MRI Safety and Compatibility
• MRI may be used on the Valiant Navion thoracic stent graft only under specific conditions. It can be scanned safely in both 1.5T & 3.0T MR systems under certain conditions as described in the product Instructions for Use. For additional information regarding MRI please refer to the product Instructions for Use.

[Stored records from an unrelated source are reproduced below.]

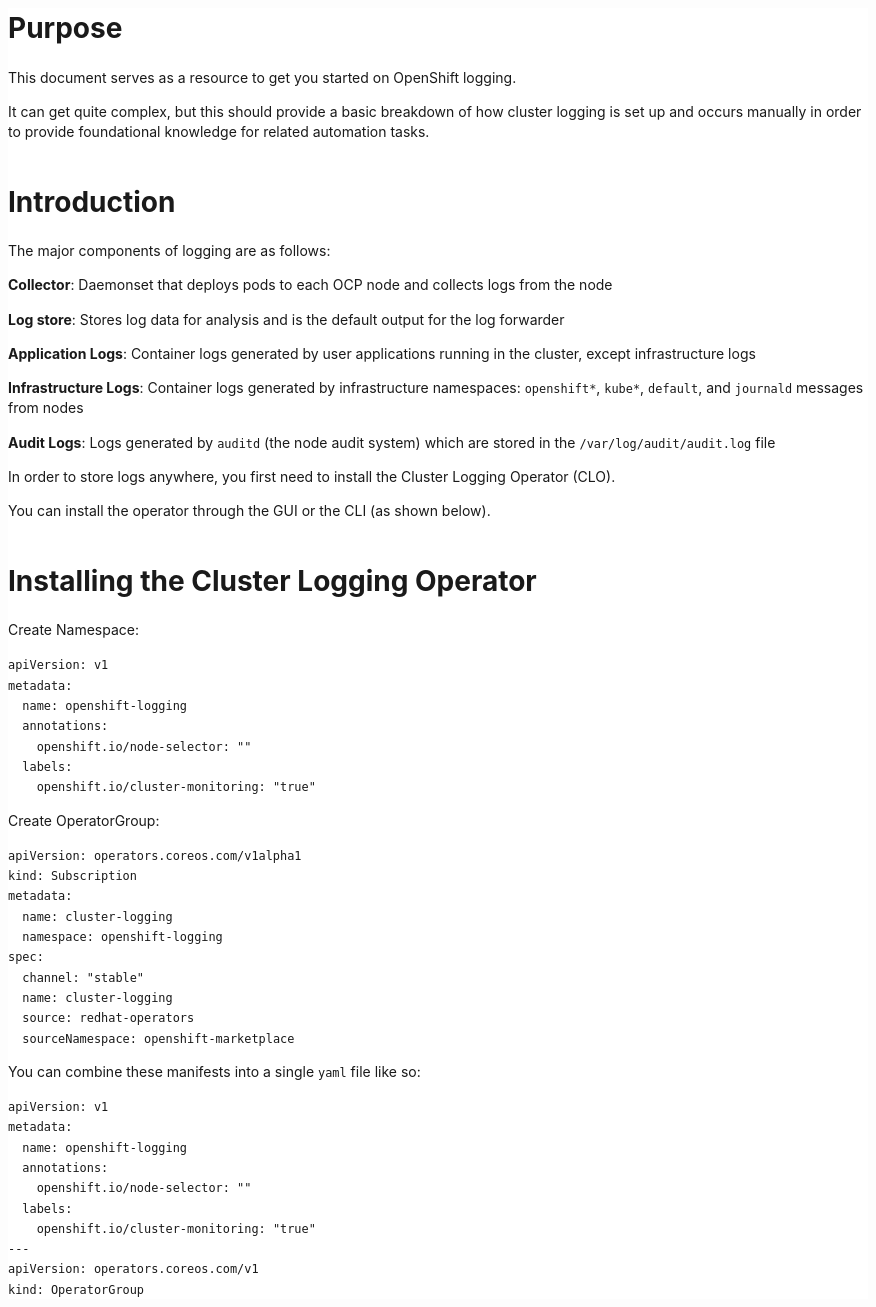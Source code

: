# Purpose

This document serves as a resource to get you started on OpenShift logging. 

It can get quite complex, but this should provide a basic breakdown of how cluster logging is set up and occurs manually in order to provide foundational knowledge for related automation tasks.

# Introduction

The major components of logging are as follows:

**Collector**: Daemonset that deploys pods to each OCP node and collects logs from the node

**Log store**: Stores log data for analysis and is the default output for the log forwarder

**Application Logs**: Container logs generated by user applications running in the cluster, except infrastructure logs

**Infrastructure Logs**: Container logs generated by infrastructure namespaces: `openshift*`, `kube*`, `default`, and `journald` messages from nodes

**Audit Logs**: Logs generated by `auditd` (the node audit system) which are stored in the `/var/log/audit/audit.log` file

In order to store logs anywhere, you first need to install the Cluster Logging Operator (CLO).

You can install the operator through the GUI or the CLI (as shown below).

# Installing the Cluster Logging Operator

Create Namespace:
```
apiVersion: v1
metadata:
  name: openshift-logging
  annotations:
    openshift.io/node-selector: ""
  labels:
    openshift.io/cluster-monitoring: "true"
```

Create OperatorGroup:
```
apiVersion: operators.coreos.com/v1alpha1
kind: Subscription
metadata:
  name: cluster-logging
  namespace: openshift-logging
spec:
  channel: "stable"
  name: cluster-logging
  source: redhat-operators
  sourceNamespace: openshift-marketplace
```
You can combine these manifests into a single `yaml` file like so:
```
apiVersion: v1
metadata:
  name: openshift-logging
  annotations:
    openshift.io/node-selector: ""
  labels:
    openshift.io/cluster-monitoring: "true"
---
apiVersion: operators.coreos.com/v1
kind: OperatorGroup
```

• Adverse events or complications associated with the use of the Valiant Navion thoracic stent graft system that may occur or require intervention include, but are not limited to: Access failure; Access site complications (for example: spasm, trauma, bleeding, rupture, dissection); Adynamic Ileus; Allergic reaction (to contrast, antiplatelet therapy, stent graft material); Amputation; Anaphylaxis; Anesthetic complications; Aneurysm rupture; Angina; Aortic expansion (for example: aneurysm, false lumen); Aortic valve damage; Aortic vessel rupture; Arrhythmia; Arterial stenosis; Atelectasis; Balloon rupture; Blindness; Bowel ischemia; Bowel necrosis; Bowel obstruction; Branch vessel occlusion; Breakage of the metal portion of the device; Buttock claudication; Cardiac tamponade; Catheter breakage; Cerebrovascular accident (CVA)/Stroke; Change in mental status; Coagulopathy; Congestive heart failure; Contrast toxicity; Conversion to surgical repair; Damage to the vessel; Death; Deployment difficulties/failures; Dissection, perforation, or rupture of the aortic vessel & surrounding vasculature; Embolism; Endoleaks; Excessive or inappropriate radiation exposure; Extrusion/erosion; Failure to deliver the stent graft; Femoral neuropathy; Fistula (including aortobronchia, aortoenteric, aortoesophogeal, arteriovenous, and lymph); Gastrointestinal bleeding/complications; Genitourinary complications; Hematoma; Hemorrhage/bleeding; Hypotension/hypertension; Infection or fever; Insertion or removal difficulty; Intercostal pain;
• Intramural hematoma; Leg edema/foot edema; Loss of patency; Lymphocele; Myocardial infarction; Neck enlargement; Nerve injury; Neuropathy; Occlusion - Venous or Arterial; Pain/reaction at catheter insertion site; Paralysis; Paraparesis; Paraplegia; Paresthesia; Perfusion of the false lumen; Peripheral ischemia; Peripheral nerve injury; Pneumonia; Postimplant syndrome; Post-procedural bleeding; Procedural bleeding; Prosthesis dilatation; Prosthesis infection; Prosthesis rupture; Prosthesis thrombosis; Pseudoaneurysm; Pulmonary edema; Pulmonary embolism; Reaction to anesthesia; Renal failure; Renal insufficiency; Reoperation; Respiratory depression or failure; Retrograde type A dissection; Sepsis; Seroma; Sexual dysfunction; Shock; Spinal neurological deficit; Stenosis; Stent graft migration; Stent graft misplacement; Stent graft occlusion; Stent graft rupture (for example: holes, tears); Stent graft twisting or kinking; Transient ischemic attack (TIA); Thrombosis; Tissue necrosis; Vascular ischemia; Vascular trauma; Wound dehiscence; Wound healing complications and Wound infection.
• Please reference the product Instructions for Use for more information regarding indications, warnings, precautions, contraindications and adverse events.
CAUTION: Federal (USA) law restricts this device to sale by or on the order of a physician.